**What is being asked:** Go through the entries below, tally each line with the string "optimal", and give the final number by itself.

[Extracted records]
- Opening Delimiter -

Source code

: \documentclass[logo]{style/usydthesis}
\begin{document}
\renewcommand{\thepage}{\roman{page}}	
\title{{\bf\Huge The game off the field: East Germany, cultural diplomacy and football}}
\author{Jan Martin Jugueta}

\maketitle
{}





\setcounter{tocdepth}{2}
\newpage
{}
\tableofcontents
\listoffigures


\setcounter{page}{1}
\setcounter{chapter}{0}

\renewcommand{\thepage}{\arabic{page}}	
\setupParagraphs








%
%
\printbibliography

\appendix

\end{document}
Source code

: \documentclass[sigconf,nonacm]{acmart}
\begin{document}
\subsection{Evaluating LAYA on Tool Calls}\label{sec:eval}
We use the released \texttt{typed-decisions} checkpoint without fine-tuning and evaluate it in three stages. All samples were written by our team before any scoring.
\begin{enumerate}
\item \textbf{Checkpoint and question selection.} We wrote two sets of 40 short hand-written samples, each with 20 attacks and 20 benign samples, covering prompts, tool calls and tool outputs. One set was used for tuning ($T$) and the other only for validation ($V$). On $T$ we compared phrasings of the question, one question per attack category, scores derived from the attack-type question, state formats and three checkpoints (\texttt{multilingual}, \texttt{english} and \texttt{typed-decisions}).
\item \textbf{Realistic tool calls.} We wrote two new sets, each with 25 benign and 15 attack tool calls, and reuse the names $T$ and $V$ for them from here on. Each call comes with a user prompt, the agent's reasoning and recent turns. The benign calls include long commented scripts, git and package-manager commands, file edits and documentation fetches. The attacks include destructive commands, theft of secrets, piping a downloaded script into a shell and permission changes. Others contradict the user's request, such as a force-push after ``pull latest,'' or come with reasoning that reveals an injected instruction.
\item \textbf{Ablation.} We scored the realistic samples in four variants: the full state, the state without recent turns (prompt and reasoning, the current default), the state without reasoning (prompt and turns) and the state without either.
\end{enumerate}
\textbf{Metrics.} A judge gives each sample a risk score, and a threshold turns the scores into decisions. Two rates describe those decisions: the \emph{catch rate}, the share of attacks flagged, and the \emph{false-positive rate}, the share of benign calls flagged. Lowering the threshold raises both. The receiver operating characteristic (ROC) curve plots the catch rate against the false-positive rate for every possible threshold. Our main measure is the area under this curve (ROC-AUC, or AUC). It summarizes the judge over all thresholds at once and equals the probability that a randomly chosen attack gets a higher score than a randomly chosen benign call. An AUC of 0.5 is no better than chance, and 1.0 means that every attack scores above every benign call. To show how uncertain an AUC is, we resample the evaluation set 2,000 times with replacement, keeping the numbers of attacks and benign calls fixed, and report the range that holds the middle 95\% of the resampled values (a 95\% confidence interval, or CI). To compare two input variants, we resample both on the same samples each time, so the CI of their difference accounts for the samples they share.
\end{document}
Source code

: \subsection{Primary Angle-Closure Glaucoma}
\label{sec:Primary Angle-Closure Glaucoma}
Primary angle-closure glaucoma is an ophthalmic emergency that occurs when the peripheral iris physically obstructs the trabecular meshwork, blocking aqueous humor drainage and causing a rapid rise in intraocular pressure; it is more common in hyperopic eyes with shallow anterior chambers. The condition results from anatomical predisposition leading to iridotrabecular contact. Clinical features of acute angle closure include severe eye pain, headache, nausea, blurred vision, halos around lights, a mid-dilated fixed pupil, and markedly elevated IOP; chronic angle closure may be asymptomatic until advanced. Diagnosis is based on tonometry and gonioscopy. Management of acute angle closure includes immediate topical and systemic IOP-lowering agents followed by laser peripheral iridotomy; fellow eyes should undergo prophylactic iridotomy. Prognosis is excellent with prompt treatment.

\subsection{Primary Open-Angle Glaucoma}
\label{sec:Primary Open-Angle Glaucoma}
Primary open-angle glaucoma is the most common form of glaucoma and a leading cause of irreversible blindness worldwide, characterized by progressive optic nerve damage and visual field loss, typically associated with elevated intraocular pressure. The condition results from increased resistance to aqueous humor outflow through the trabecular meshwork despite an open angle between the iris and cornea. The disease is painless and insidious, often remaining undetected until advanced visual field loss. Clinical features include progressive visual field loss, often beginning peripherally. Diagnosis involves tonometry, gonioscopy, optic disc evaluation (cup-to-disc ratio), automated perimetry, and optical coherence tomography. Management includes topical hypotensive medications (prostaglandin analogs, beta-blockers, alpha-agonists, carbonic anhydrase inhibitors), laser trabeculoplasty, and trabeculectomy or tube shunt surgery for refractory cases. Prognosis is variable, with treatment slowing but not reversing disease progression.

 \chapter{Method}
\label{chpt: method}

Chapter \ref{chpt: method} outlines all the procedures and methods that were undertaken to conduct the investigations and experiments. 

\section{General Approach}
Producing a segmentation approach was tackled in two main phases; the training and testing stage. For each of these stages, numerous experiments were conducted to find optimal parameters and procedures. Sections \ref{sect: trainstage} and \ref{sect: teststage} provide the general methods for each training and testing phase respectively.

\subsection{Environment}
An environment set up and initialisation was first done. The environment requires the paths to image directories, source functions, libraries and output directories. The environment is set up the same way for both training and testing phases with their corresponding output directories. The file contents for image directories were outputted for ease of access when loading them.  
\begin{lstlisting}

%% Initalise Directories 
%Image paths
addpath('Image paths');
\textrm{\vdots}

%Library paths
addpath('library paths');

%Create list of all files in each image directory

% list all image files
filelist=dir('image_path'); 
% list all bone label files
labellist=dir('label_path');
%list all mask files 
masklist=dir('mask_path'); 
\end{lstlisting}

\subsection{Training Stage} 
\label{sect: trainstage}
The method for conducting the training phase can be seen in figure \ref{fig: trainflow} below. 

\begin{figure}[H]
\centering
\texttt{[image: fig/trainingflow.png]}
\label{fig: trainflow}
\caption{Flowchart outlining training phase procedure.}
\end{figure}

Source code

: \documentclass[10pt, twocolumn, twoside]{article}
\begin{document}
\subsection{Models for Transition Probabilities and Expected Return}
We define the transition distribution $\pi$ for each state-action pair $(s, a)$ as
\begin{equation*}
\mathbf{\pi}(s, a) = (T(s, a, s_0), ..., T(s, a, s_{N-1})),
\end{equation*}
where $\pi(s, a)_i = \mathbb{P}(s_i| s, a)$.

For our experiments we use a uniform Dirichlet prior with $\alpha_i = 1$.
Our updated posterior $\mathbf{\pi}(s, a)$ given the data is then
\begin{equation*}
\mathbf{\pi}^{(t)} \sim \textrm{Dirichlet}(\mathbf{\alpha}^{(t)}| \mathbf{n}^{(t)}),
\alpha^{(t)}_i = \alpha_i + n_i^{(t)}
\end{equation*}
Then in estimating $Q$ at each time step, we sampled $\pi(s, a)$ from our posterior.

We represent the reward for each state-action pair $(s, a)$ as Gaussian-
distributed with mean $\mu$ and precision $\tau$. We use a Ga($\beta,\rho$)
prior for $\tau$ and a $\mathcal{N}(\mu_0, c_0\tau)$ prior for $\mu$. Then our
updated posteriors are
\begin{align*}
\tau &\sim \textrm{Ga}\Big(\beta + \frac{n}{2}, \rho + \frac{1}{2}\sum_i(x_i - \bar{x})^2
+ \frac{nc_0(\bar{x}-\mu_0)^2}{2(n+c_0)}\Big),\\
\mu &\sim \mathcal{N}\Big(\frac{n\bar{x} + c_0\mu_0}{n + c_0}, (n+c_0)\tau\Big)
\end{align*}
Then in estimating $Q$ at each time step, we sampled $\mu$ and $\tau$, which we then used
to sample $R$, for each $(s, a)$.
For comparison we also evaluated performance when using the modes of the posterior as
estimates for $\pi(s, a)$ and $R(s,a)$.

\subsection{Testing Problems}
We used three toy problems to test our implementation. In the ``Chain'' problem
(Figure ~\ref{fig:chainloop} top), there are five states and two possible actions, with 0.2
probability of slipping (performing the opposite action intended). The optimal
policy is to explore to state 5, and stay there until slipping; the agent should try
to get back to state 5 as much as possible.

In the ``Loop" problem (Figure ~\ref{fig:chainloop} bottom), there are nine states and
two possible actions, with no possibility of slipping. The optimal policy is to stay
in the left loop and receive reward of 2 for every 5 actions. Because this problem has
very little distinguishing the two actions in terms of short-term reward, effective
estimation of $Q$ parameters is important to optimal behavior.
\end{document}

- Closing Delimiter -

**Output below:** 4